Pandemia e trasformazione digitale potrebbero aiutare il binomio “Donne e motori” a trovare una nuova collocazione nella Storia. Durante l’emergenza Covid in Italia, il calo dell’occupazione femminile è stato il doppio rispetto alla media Ue con 402mila posti di lavoro persi tra aprile e settembre 2020. Lo scrivono i consulenti del lavoro: infatti a fronte di un calo del 4,1% delle addette tra i 15 e 64 anni (-402.000 posti) nel nostro Paese in Europa il numero, nella stessa fascia, d’età è sceso del 2,1%. Secondo i dati Istat inoltre, a dicembre su 101mila posti di lavoro persi, 99mila erano occupati da donne. Numeri che parlano da soli. Ma, dal settore auto, potrebbero arrivare nuove opportunità per l’occupazione femminile.

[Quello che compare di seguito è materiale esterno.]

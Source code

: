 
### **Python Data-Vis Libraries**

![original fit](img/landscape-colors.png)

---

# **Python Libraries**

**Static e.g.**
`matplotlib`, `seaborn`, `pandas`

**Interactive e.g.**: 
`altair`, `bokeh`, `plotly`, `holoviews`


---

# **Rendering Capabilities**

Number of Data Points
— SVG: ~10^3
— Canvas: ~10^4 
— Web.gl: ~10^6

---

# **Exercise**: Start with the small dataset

Lo rileva MotorK, azienda leader in Europa nel digital automotive che ha condotto un’analisi con risultati incoraggianti: sempre più donne trovano spazio in concessionaria grazie alle competenze digitali.

L’indagine MotorK

L’azienda è impegnata quotidianamente nell’erogazione di webinar, corsi e workshop. L’obiettivo è quello di formare i dealer italiani e i player del settore sui temi più attuali e strategici connessi al digital automotive. Grazie a questa attività ha potuto rilevare un aumento consistente delle figure femminili per la copertura dei ruoli manageriali correlati all’universo digitale. A confermarlo sono i dati relativi ad alcuni percorsi formativi che l’azienda ha sviluppato dal 2016 a oggi. La selezione e la formazione di donne è ormai una realtà consolidata sia per ruoli trasversali come quelli di Automotive Digital Manager (Adm) che per quello più recente e verticale di Bdc Manager.

Donne e motori: ecco i nuovi lavori al femminile

L’Automotive Digital Manager è la figura che in concessionaria coordina tutti i processi digitali e i team che li gestiscono. Molti i ruoli coinvolti, dal responsabile dei social media al Crm manager, fino al campaign manager.

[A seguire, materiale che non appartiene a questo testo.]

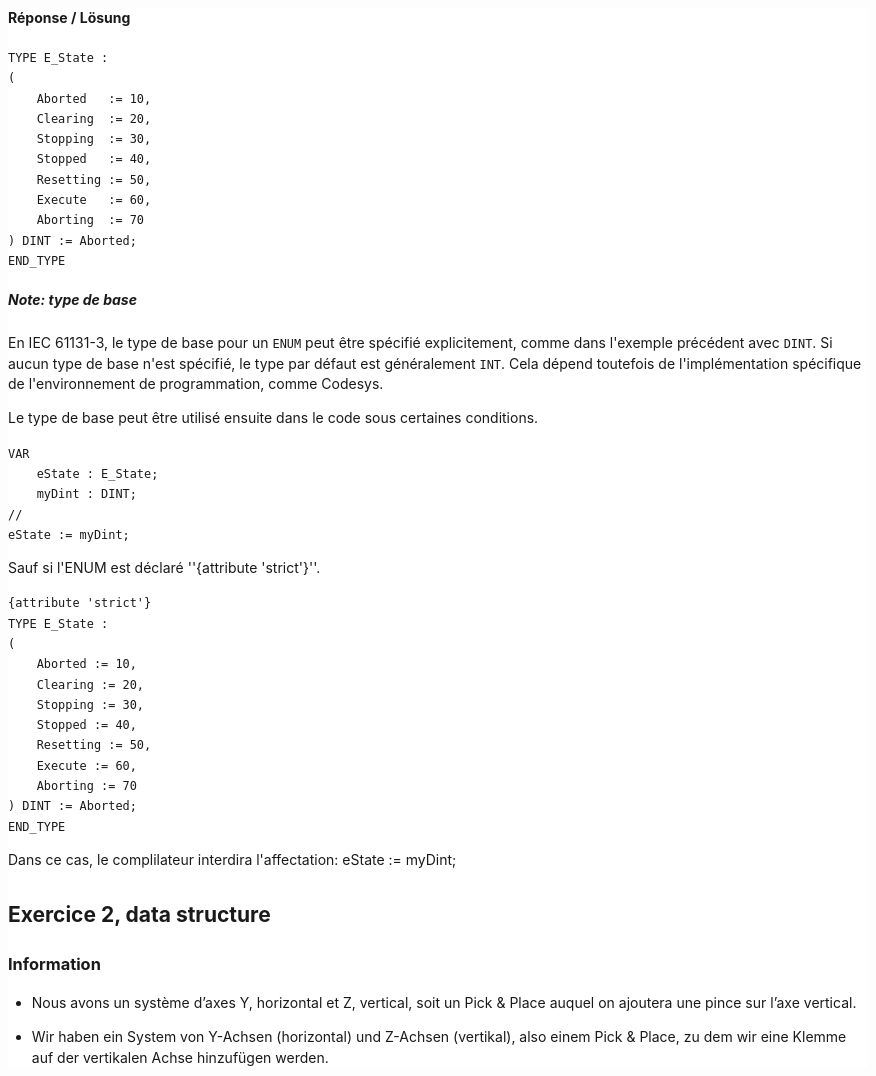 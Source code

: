#### Réponse / Lösung
```iecst
TYPE E_State :
(
    Aborted   := 10,
    Clearing  := 20,
    Stopping  := 30,
    Stopped   := 40,
    Resetting := 50,
    Execute   := 60,
    Aborting  := 70
) DINT := Aborted; 
END_TYPE
```

##### Note: type de base
En IEC 61131-3, le type de base pour un ``ENUM`` peut être spécifié explicitement, comme dans l'exemple précédent avec ``DINT``. Si aucun type de base n'est spécifié, le type par défaut est généralement ``INT``. Cela dépend toutefois de l'implémentation spécifique de l'environnement de programmation, comme Codesys.

Le type de base peut être utilisé ensuite dans le code sous certaines conditions.
```iecst
VAR
    eState : E_State;
    myDint : DINT;
//
eState := myDint;
```
Sauf si l'ENUM est déclaré ''{attribute 'strict'}''.
```iecst
{attribute 'strict'}
TYPE E_State :
(
    Aborted := 10,
    Clearing := 20,
    Stopping := 30,
    Stopped := 40,
    Resetting := 50,
    Execute := 60,
    Aborting := 70
) DINT := Aborted; 
END_TYPE
```
Dans ce cas, le complilateur interdira l'affectation: eState := myDint;

## Exercice 2, data structure
### Information
-   Nous avons un système d’axes Y, horizontal et Z, vertical, soit un Pick & Place auquel on ajoutera une pince sur l’axe vertical.

-   Wir haben ein System von Y-Achsen (horizontal) und Z-Achsen (vertikal), also einem Pick & Place, zu dem wir eine Klemme auf der vertikalen Achse hinzufügen werden.
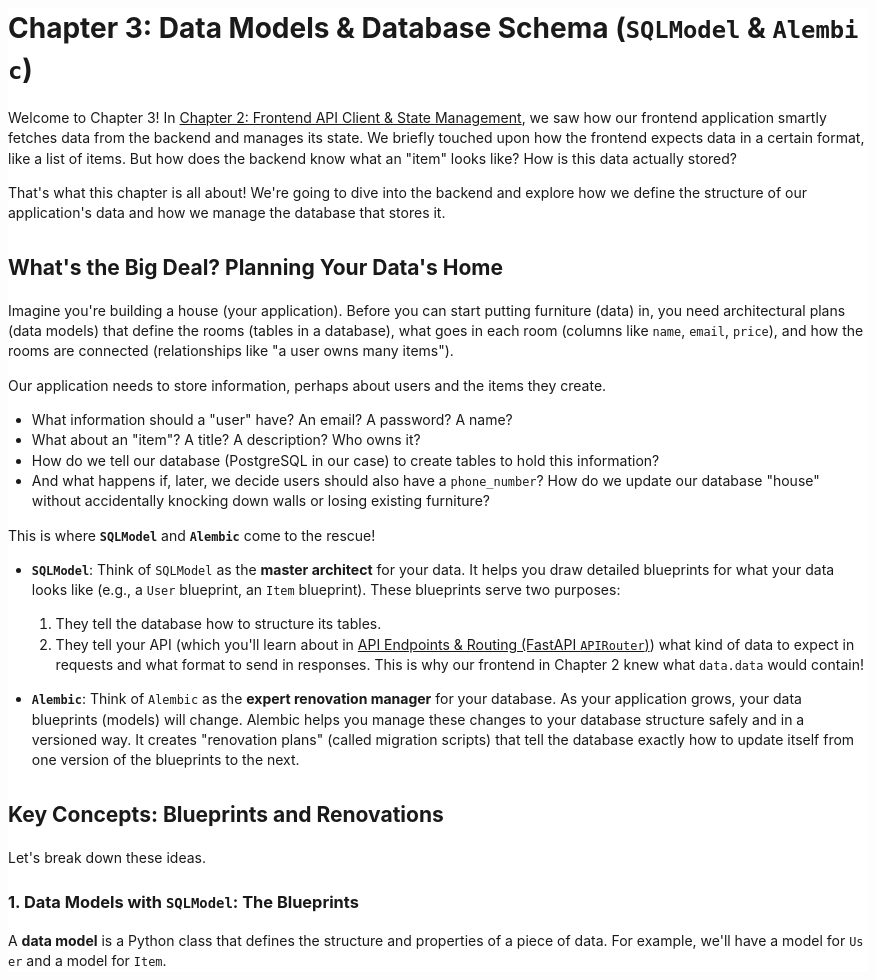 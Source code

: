 # Chapter 3: Data Models & Database Schema (`SQLModel` & `Alembic`)

Welcome to Chapter 3! In [Chapter 2: Frontend API Client & State Management](02_frontend_api_client___state_management_.md), we saw how our frontend application smartly fetches data from the backend and manages its state. We briefly touched upon how the frontend expects data in a certain format, like a list of items. But how does the backend know what an "item" looks like? How is this data actually stored?

That's what this chapter is all about! We're going to dive into the backend and explore how we define the structure of our application's data and how we manage the database that stores it.

## What's the Big Deal? Planning Your Data's Home

Imagine you're building a house (your application). Before you can start putting furniture (data) in, you need architectural plans (data models) that define the rooms (tables in a database), what goes in each room (columns like `name`, `email`, `price`), and how the rooms are connected (relationships like "a user owns many items").

Our application needs to store information, perhaps about users and the items they create.
*   What information should a "user" have? An email? A password? A name?
*   What about an "item"? A title? A description? Who owns it?
*   How do we tell our database (PostgreSQL in our case) to create tables to hold this information?
*   And what happens if, later, we decide users should also have a `phone_number`? How do we update our database "house" without accidentally knocking down walls or losing existing furniture?

This is where **`SQLModel`** and **`Alembic`** come to the rescue!

*   **`SQLModel`**: Think of `SQLModel` as the **master architect** for your data. It helps you draw detailed blueprints for what your data looks like (e.g., a `User` blueprint, an `Item` blueprint). These blueprints serve two purposes:
    1.  They tell the database how to structure its tables.
    2.  They tell your API (which you'll learn about in [API Endpoints & Routing (FastAPI `APIRouter`)](04_api_endpoints___routing__fastapi__apirouter__.md)) what kind of data to expect in requests and what format to send in responses. This is why our frontend in Chapter 2 knew what `data.data` would contain!

*   **`Alembic`**: Think of `Alembic` as the **expert renovation manager** for your database. As your application grows, your data blueprints (models) will change. Alembic helps you manage these changes to your database structure safely and in a versioned way. It creates "renovation plans" (called migration scripts) that tell the database exactly how to update itself from one version of the blueprints to the next.

## Key Concepts: Blueprints and Renovations

Let's break down these ideas.

### 1. Data Models with `SQLModel`: The Blueprints

A **data model** is a Python class that defines the structure and properties of a piece of data. For example, we'll have a model for `User` and a model for `Item`.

Il Bdc Manager è responsabile del Business Development Center, il team che si occupa di gestire la relazione con lead e potenziali clienti per incrementare il business. Il Business Development Manager porta avanti un’attività strutturata di follow-up prima della vendita dell’auto, durante la trattativa, ma anche dopo aver finalizzato l’acquisto, al fine di fidelizzare il cliente.

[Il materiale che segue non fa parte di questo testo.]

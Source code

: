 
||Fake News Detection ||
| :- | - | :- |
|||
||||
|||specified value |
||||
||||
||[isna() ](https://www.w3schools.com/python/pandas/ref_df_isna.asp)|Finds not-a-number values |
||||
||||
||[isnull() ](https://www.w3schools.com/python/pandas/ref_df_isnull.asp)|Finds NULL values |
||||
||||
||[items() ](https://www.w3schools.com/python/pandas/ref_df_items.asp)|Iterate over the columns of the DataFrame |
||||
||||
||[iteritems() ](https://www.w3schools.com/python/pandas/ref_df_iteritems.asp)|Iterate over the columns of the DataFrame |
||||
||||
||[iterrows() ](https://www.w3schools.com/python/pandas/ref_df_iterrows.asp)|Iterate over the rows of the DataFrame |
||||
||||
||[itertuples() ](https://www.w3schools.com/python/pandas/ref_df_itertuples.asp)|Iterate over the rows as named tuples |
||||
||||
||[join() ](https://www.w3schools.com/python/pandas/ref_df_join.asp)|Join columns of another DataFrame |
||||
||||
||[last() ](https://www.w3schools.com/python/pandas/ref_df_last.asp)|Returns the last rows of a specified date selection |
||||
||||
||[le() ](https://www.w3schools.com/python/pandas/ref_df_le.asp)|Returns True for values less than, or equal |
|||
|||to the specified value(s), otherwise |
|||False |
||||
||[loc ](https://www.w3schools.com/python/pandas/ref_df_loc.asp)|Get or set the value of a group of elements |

“Il periodo che stiamo attraversando – dichiara Marco Marlia, Ceo e co-founder di MotorK – ha imposto al comparto della distribuzione automotive di ripensare i propri modelli di business in ottica digitale. Nuove competenze e sensibilità sono la chiave per riuscirci. È proprio per questo che siamo convinti che le opportunità per le donne di farsi strada nel mondo automotive siano sempre più numerose, soprattutto grazie a quei dealer che riconoscono il valore e la necessità di puntare sulle competenze delle proprie risorse e sulla misurabilità dei risultati ottenuti”.